LAVORO SUPPLEMENTARE

    La flessibilità dei sistemi di organizzazione degli orari, quale contributo importante allo sviluppo del part-time, risulta principalmente favorita oltre che dalle disposizioni sulle c.d. clausole elastiche anche dalla previsione della possibilità di richiedere lo svolgimento di prestazioni supplementari rispetto a quelle concordate nel contratto individuale mediante il riconoscimento in capo al datore di lavoro della relativa facoltà.
    Com’è noto il ricorso al lavoro supplementare in precedenza era escluso dal comma 4 dell’art. 5 della legge 863/84 con divieto peraltro rimovibile dai contratti collettivi (anche aziendali) con riferimento "a specifiche esigenze organizzative".
    Con la nuova normativa cade il divieto di ricorso alle prestazioni supplementari che possono essere svolte dal lavoratore part-time orizzontale assunto a tempo indeterminato e a tempo determinato nelle ipotesi previste dalla legge e dalla contrattazione sempre che, salvo quanto stabilito in via transitoria dall’ultimo periodo del comma 2 dell’art. 3 in attesa delle discipline contrattuali, sia intervenuto al riguardo il contratto collettivo che il datore "effettivamente applichi".
    In tal senso, il decreto legislativo stabilisce, all’art. 3, comma 1, che il datore di lavoro possa richiedere l’effettuazione di lavoro supplementare (intendendo per tale quello che superi l’orario concordato ed entro i limiti dell’orario a tempo pieno) purché la contrattazione collettiva, alla quale pertanto resta affidato un compito essenziale, preveda il numero massimo di ore effettuabili nell’anno, nonché il numero massimo delle ore effettuabili nella giornata e le cause obiettive che ne giustificano il ricorso.
    Dal tenore della disposizione sopra illustrata appare evidente che, nella fattispecie, il potere direttivo del datore di lavoro subisce un bilanciamento ad opera della contrattazione cui il legislatore, come in altre ipotesi già normate, direttamente rinvia in funzione di controllo su uno strumento di gestione del personale altrimenti lasciato al potere discrezionale dell’imprenditore.
    In sostanza il legislatore delegato ha ritenuto che la sede più appropriata per tutelare il lavoratore ad orario ridotto, a fronte delle riconosciute esigenze di maggiore flessibilità del lavoro, è da individuare nell’autonomia collettiva, anteposta a quella individuale, oggettivamente più fragile nel conflitto con il contraente economicamente più forte nella risoluzione del relativo conflitto di interessi.
A tal fine, l’art. 3, comma 2, del decreto, stabilisce che:

1. deve trattarsi di contratti collettivi (nazionali, territoriali o aziendali) stipulati dai sindacati particolarmente qualificati sul piano rappresentativo ex art. 1, comma 3;

2. deve trattarsi di contratti effettivamente applicati dal datore di lavoro.

    E’ a tale contrattazione (lettere a), b) e c) art. 3, comma 2) demandata, nel concreto, l’individuazione, rispettivamente del numero massimo di ore di lavoro supplementare effettuabili nell’anno, del numero massimo di tale lavoro effettuabile nella singola giornata nonché delle obbiettive causali legittimanti tali prestazioni.
    In questo caso si può ritenere, in analogia alla giurisprudenza intervenuta sul lavoro straordinario nel contratto di lavoro subordinato a tempo pieno (Cass. n. 2073/1992; Cass. n. 1484/1989, etc.), che le previsioni in materia contenute nel contratto collettivo manifestino anche il preventivo assenso del lavoratore interessato all’effettuazione del lavoro supplementare, nei limiti stabiliti dallo stesso contratto collettivo.
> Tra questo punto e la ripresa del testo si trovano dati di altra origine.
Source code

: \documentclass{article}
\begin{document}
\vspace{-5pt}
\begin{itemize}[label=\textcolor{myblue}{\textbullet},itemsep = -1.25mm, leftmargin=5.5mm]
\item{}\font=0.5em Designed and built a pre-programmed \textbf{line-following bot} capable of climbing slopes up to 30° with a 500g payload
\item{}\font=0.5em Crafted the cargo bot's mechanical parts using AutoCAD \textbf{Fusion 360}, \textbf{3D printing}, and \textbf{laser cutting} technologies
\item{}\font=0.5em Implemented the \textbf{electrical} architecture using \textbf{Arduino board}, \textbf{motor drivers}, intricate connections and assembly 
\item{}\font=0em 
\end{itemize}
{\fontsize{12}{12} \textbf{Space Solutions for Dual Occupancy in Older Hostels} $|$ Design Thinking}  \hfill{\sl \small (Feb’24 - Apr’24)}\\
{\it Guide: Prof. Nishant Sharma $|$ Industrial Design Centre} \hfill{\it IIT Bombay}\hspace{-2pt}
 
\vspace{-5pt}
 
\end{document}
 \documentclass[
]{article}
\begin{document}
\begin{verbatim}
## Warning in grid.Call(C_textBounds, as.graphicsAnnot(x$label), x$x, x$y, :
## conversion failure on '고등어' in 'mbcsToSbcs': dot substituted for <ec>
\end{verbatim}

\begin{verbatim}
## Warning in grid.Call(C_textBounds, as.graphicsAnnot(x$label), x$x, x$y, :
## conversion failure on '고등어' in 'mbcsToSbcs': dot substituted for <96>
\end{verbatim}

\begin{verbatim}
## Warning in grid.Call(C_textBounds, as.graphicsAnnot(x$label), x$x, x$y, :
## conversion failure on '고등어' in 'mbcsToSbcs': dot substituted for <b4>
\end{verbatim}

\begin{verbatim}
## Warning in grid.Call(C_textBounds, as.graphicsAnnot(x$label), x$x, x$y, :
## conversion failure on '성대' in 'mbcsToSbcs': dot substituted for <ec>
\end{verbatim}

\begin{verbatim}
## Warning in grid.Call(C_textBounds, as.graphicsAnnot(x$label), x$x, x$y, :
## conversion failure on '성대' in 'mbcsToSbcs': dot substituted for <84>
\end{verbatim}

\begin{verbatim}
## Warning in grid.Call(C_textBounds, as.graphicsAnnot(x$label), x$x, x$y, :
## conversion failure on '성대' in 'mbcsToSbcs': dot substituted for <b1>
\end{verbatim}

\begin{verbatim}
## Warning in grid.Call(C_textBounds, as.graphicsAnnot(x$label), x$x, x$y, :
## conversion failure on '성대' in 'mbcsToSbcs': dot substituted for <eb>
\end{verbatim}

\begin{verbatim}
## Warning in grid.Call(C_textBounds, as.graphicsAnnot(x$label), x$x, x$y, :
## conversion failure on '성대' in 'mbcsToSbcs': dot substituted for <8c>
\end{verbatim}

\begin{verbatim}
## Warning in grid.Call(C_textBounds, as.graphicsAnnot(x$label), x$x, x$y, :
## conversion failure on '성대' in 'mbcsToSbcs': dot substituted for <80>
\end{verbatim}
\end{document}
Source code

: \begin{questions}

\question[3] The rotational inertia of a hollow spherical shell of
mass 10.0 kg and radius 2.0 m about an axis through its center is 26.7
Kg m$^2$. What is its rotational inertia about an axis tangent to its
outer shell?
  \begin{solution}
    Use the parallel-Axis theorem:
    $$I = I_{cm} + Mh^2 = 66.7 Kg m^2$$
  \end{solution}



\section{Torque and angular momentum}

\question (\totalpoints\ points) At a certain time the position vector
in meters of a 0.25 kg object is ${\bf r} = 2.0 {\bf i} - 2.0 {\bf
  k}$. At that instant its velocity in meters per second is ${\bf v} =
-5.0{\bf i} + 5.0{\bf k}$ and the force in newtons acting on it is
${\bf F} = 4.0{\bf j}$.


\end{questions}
In mancanza di un’espressa indicazione della contrattazione collettiva in merito agli elementi di cui alle lettere a), b) e c) dell’art. 3, comma 2, deve ritenersi ammissibile che il consenso del lavoratore all’effettuazione di prestazioni supplementari possa manifestarsi anche tacitamente, attraverso l’accettazione in via di fatto della richiesta datoriale di svolgimento delle medesime. Nel contesto normativo delineato dal decreto in epigrafe, attento al bilanciamento fra esigenze di elasticità organizzativa delle imprese e salvaguardia di spazi di autodeterminazione del lavoratore part-time, la vera garanzia riconosciuta a quest’ultimo in materia di lavoro supplementare consiste, infatti, nella possibilità di rifiutare le relative prestazioni, avvalendosi di un diritto al cui eventuale esercizio (ex art. 3, comma 3, ) non può seguire nessuna implicazione di carattere penalizzante per il lavoratore medesimo, né in termini di sanzioni disciplinari, né di licenziamento (neppure per giustificato motivo oggettivo, come testimonia l’ampio e determinato riferimento al "giustificato motivo" utilizzato dal legislatore).
    Va da sé che le medesime regole in tema di lavoro supplementare si applicano anche a lavoratori non iscritti ai sindacati stipulanti, giacché nel caso in esame non è in discussione la questione di una applicazione erga omnes delle clausole dei contratti collettivi ma il ben diverso problema della procedimentalizzazione, ad opera della contrattazione collettiva, del potere organizzativo del datore di lavoro.
    Sulla regolazione del lavoro supplementare vanno registrate alcune modifiche di rilievo da parte del decreto legislativo correttivo n. 100/2001 al testo originario (art. 3, commi 4 e 6 novellati).
    Le ore di lavoro supplementare nel part-time orizzontale potranno essere liberamente determinate in sede negoziale sotto il profilo della quantità, dell’entità della retribuzione, dei tetti massimi e della maggiorazione nel caso di superamento dei tetti stessi, mentre alla legge restano spazi meramente residuali. In particolare, è significativa la modifica relativa al regime delle maggiorazioni in caso di superamento del tetto. Difatti, diversamente dalla disciplina prevista dall’originaria formulazione dell’art. 3, comma 6, del decreto legislativo n. 61, la maggiorazione del 50 per cento viene ora ad operare solo in mancanza di previsioni contrattuali, in quanto viene rimessa alla contrattazione collettiva la determinazione della misura della maggiorazione prevista in caso di superamento del tetto e non già la sola possibile elevazione della misura stessa del 50 per cento fissata dalla legge, come invece stabiliva la disposizione previgente. In definitiva, alla legge restano, dunque, anche su questo punto, spazi residuali, sicché in mancanza o in attesa di disciplina contrattuale varranno le regole di legge: un tetto massimo del 10% (c.d. franchigia) di lavoro supplementare e una retribuzione, all’interno di questo tetto, equiparata alle ore ordinarie, mentre scatta una maggiorazione del 50% se viene superato tale limite massimo.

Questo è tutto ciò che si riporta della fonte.